Try it: The line with "3. Click on" marks where to begin. Please copy it and each line after it to the end of the records below, exactly.

Data extract:
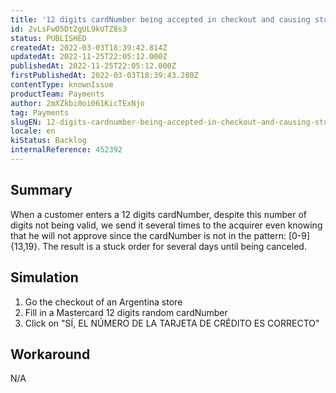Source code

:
 ```yaml
---
title: '12 digits cardNumber being accepted in checkout and causing stuck transactions'
id: 2vLsFwO5Dt2gUL9kUTZ8s3
status: PUBLISHED
createdAt: 2022-03-03T18:39:42.814Z
updatedAt: 2022-11-25T22:05:12.000Z
publishedAt: 2022-11-25T22:05:12.000Z
firstPublishedAt: 2022-03-03T18:39:43.280Z
contentType: knownIssue
productTeam: Payments
author: 2mXZkbi0oi061KicTExNjo
tag: Payments
slugEN: 12-digits-cardnumber-being-accepted-in-checkout-and-causing-stuck-transactions
locale: en
kiStatus: Backlog
internalReference: 452392
---
```


## Summary


When a customer enters a 12 digits cardNumber, despite this number of digits not being valid, we send it several times to the acquirer even knowing that he will not approve since the cardNumber is not in the pattern: [0-9]{13,19}. The result is a stuck order for several days until being canceled.



## Simulation



1. Go the checkout of an Argentina store
2. Fill in a Mastercard 12 digits random cardNumber
3. Click on "SÍ, EL NÚMERO DE LA TARJETA DE CRÉDITO ES CORRECTO"



## Workaround


N/A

Response below:
3. Click on "SÍ, EL NÚMERO DE LA TARJETA DE CRÉDITO ES CORRECTO"



## Workaround


N/A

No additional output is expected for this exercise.